A truly inclusive process
Uniting 38 independent organisations is no small challenge, so it was important for us to truly listen to the network as we set out. Building on the collaborative consultation work carried out by Mark Sears, we developed a project process built around bringing together the broadest range of perspectives possible – both inside and out.
Internally, we worked with a steering group of different voices from across the network and externally, we established a Creative Council – made up of people representing underserved audiences. Both groups provided key insights and helped shape and strengthen our work as it evolved.
The fabric of us
As a collection of unique landscapes each with their own special qualities, our challenge was to develop a brand strategy that found the common thread to pull them all together.
Through our research and exploration, the key theme we uncovered was centred around the unique interplay between people and the landscapes. This symbiotic concept – that people shape landscapes, and landscapes shape people – became our guiding light. With this direction, we developed a brand story focussed around the idea of National Landscapes representing ‘the fabric of us’ – a living patchwork, where each square is as essential and unique as each of us.
By connecting their history with where they are today – and looking towards where National Landscapres are heading in the future – we were able to show that whilst the landscapes themselves are beautiful, it's people that make them outstanding.
Defining an inclusive voice
With the intention of inviting more people to engage with National Landscapes, we developed a tone of voice built on a foundation of inclusivity. This was based on principles of providing a warm welcome, finding common ground, and acknowledging those who deserve to feel seen and be heard.
On top of this foundation, the tone of voice was designed to be flexible for the broad range of audiences National Landscapes need to communicate with.

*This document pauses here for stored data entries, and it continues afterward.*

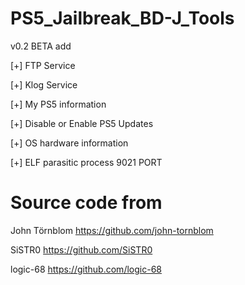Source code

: # PS5_Jailbreak_BD-J_Tools

v0.2 BETA
add

[+] FTP Service 

[+] Klog Service 

[+] My PS5 information

[+] Disable or Enable PS5 Updates

[+] OS hardware information

[+] ELF parasitic process  9021 PORT

# Source code from

John Törnblom
https://github.com/john-tornblom

SiSTR0
https://github.com/SiSTR0

logic-68
https://github.com/logic-68


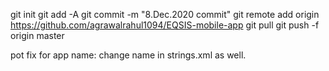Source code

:git init
git add -A
git commit -m "8.Dec.2020 commit"
git remote add origin https://github.com/agrawalrahul1094/EQSIS-mobile-app
git pull
git push -f origin master

pot fix for app name: change name in strings.xml as well.
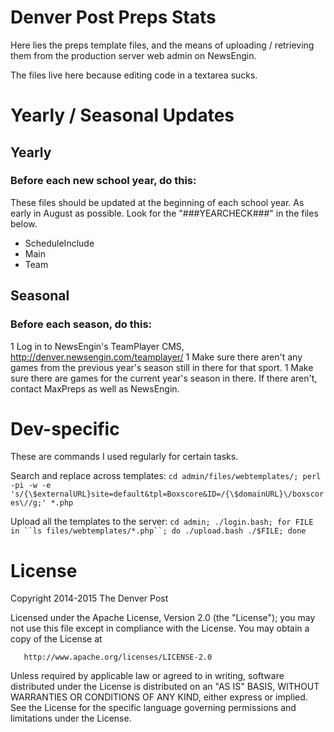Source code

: # Denver Post Preps Stats
Here lies the preps template files, and the means of uploading / retrieving them from the production server web admin on NewsEngin.

The files live here because editing code in a textarea sucks.

# Yearly / Seasonal Updates
## Yearly
### Before each new school year, do this:
These files should be updated at the beginning of each school year. As early in August as possible. Look for the "###YEARCHECK###" in the files below.
- ScheduleInclude
- Main
- Team
## Seasonal
### Before each season, do this:
1 Log in to NewsEngin's TeamPlayer CMS, http://denver.newsengin.com/teamplayer/
1 Make sure there aren't any games from the previous year's season still in there for that sport.
1 Make sure there are games for the current year's season in there. If there aren't, contact MaxPreps as well as NewsEngin.

# Dev-specific
These are commands I used regularly for certain tasks.

Search and replace across templates:
` cd admin/files/webtemplates/; perl -pi -w -e 's/{\$externalURL}site=default&tpl=Boxscore&ID=/{\$domainURL}\/boxscores\//g;' *.php `

Upload all the templates to the server:
` cd admin; ./login.bash; for FILE in ``ls files/webtemplates/*.php``; do ./upload.bash ./$FILE; done `

# License
   Copyright 2014-2015 The Denver Post
   
   Licensed under the Apache License, Version 2.0 (the "License");
   you may not use this file except in compliance with the License.
   You may obtain a copy of the License at

       http://www.apache.org/licenses/LICENSE-2.0

   Unless required by applicable law or agreed to in writing, software
   distributed under the License is distributed on an "AS IS" BASIS,
   WITHOUT WARRANTIES OR CONDITIONS OF ANY KIND, either express or implied.
   See the License for the specific language governing permissions and
   limitations under the License.

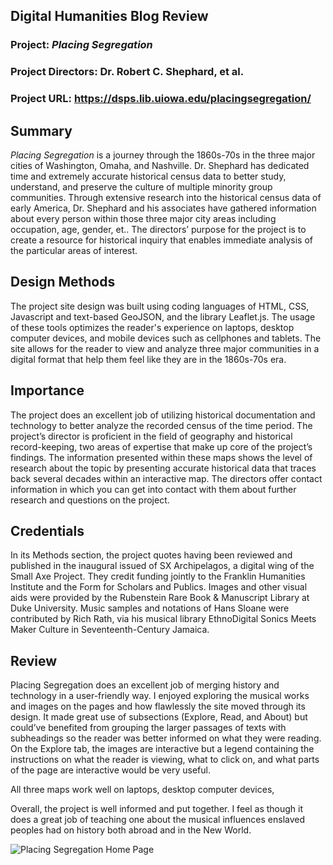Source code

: ## Digital Humanities Blog Review

### **Project**: **_Placing Segregation_**

### Project Directors: Dr. Robert C. Shephard, et al.

### Project URL: https://dsps.lib.uiowa.edu/placingsegregation/

## Summary

_Placing Segregation_ is a journey through the 1860s-70s in the three major cities of Washington, Omaha, and Nashville. Dr. Shephard has dedicated time and extremely accurate historical census data to better study, understand, and preserve the culture of multiple minority group communities. Through extensive research into the historical census data of early America, Dr. Shephard and his associates have gathered information about every person within those three major city areas including occupation, age, gender, et.. The directors’ purpose for the project is to create a resource for historical inquiry that enables immediate analysis of the particular areas of interest. 

## Design Methods

The project site design was built using coding languages of HTML, CSS, Javascript and text-based GeoJSON, and the library Leaflet.js. The usage of these tools optimizes the reader's experience on laptops, desktop computer devices, and mobile devices such as cellphones and tablets. The site allows for the reader to view and analyze three major communities in a digital format that help them feel like they are in the 1860s-70s era.

## Importance

The project does an excellent job of utilizing historical documentation and technology to better analyze the recorded census of the time period. The project’s director is proficient in the field of geography and historical record-keeping, two areas of expertise that make up core of the project’s findings. The information presented within these maps shows the level of research about the topic by presenting accurate historical data that traces back several decades within an interactive map. The directors offer contact information in which you can get into contact with them about further research and questions on the project.

## Credentials

In its Methods section, the project quotes having been reviewed and published in the inaugural issued of SX Archipelagos, a digital wing of the Small Axe Project. They credit funding jointly to the Franklin Humanities Institute and the Form for Scholars and Publics. Images and other visual aids were provided by the Rubenstein Rare Book & Manuscript Library at Duke University. Music samples and notations of Hans Sloane were contributed by Rich Rath, via his musical library EthnoDigital Sonics Meets Maker Culture in Seventeenth-Century Jamaica.

## Review

Placing Segregation does an excellent job of merging history and technology in a user-friendly way. I enjoyed exploring the musical works and images on the pages and how flawlessly the site moved through its design. It made great use of subsections (Explore, Read, and About) but could’ve benefited from grouping the larger passages of texts with subheadings so the reader was better informed on what they were reading. On the Explore tab, the images are interactive but a legend containing the instructions on what the reader is viewing, what to click on, and what parts of the page are interactive would be very useful.

All three maps work well on laptops, desktop computer devices, 

Overall, the project is well informed and put together. I feel as though it does a great job of teaching one about the musical influences enslaved peoples had on history both abroad and in the New World.



![Placing Segregation Home Page](https://bryan-atanacio.github.io/bryan-atanacio-CNU/_images/Home.jpg)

On the one hand, it can be bright and united for the more serious convening work they do, and on the other, it can be inquisitive and sensorial to excite and invite the public to create their own connections.
Visualising a living patchwork
The idea of the living patchwork came to underpin our visual design system. Where each square is as unique as the next – filled with endless patterns of people and place. Up close, these individual patches represent one part of the landscape’s story, but step back and they thread together to form our nation’s fabric. One that’s vibrant, and full of life.
We developed an imperfect illustration style, inspired by the natural imperfections in the landscapes themselves. This style was used to create a unique emblem for each landscape – drawing on their special qualities – which when combined with other emblems created the wider graphic language.
The patchwork idea naturally lent itself to a layout system based on a flexible, dynamic grid – which could be used to house patches of photography, illustration and typography – and create endless variations.
Our colour system was influenced by the defining colours of our nation’s landscapes. Ranging from sandy dunes and rolling grasslands through to deep and vibrant moors and heathlands. This allowed each National Landscape team to choose a colour that felt most true to their local personality.
We paid special attention to accessibility of the visual system. Effra was selected as the main brand typeface not only for its contemporary, humanist aesthetic but also its open characters, distinguishable letter forms and lack of ‘mirroring’ – that all help it be more legible for people with dyslexia.
Welcome to the future of protected landscapes in the UK
To launch the new brand, we developed a campaign strategy focused on bringing to life the outstanding stories from across the network that demonstrate how National Landscapes are protecting and regenerating these areas – and making sure everyone can enjoy them.
Our challenge was primarily to communicate the name change, but also to build awareness and understanding of the role that National Landscape teams play.
We built the campaign around the concept of National Landscapes being places ‘where our stories come to life’. And in doing so, we offered a warm welcome for everyone to this new era of protected landscapes in the UK. Whether that’s a ‘welcome home’ for those who live and work in these places, a ‘welcome back’ for those who have explored their beauty for many years – or a ‘welcome for the very first time’, for those who are only just discovering them.
As part of the campaign, we developed a launch film, case studies and a campaign toolkit for individual teams to activate locally.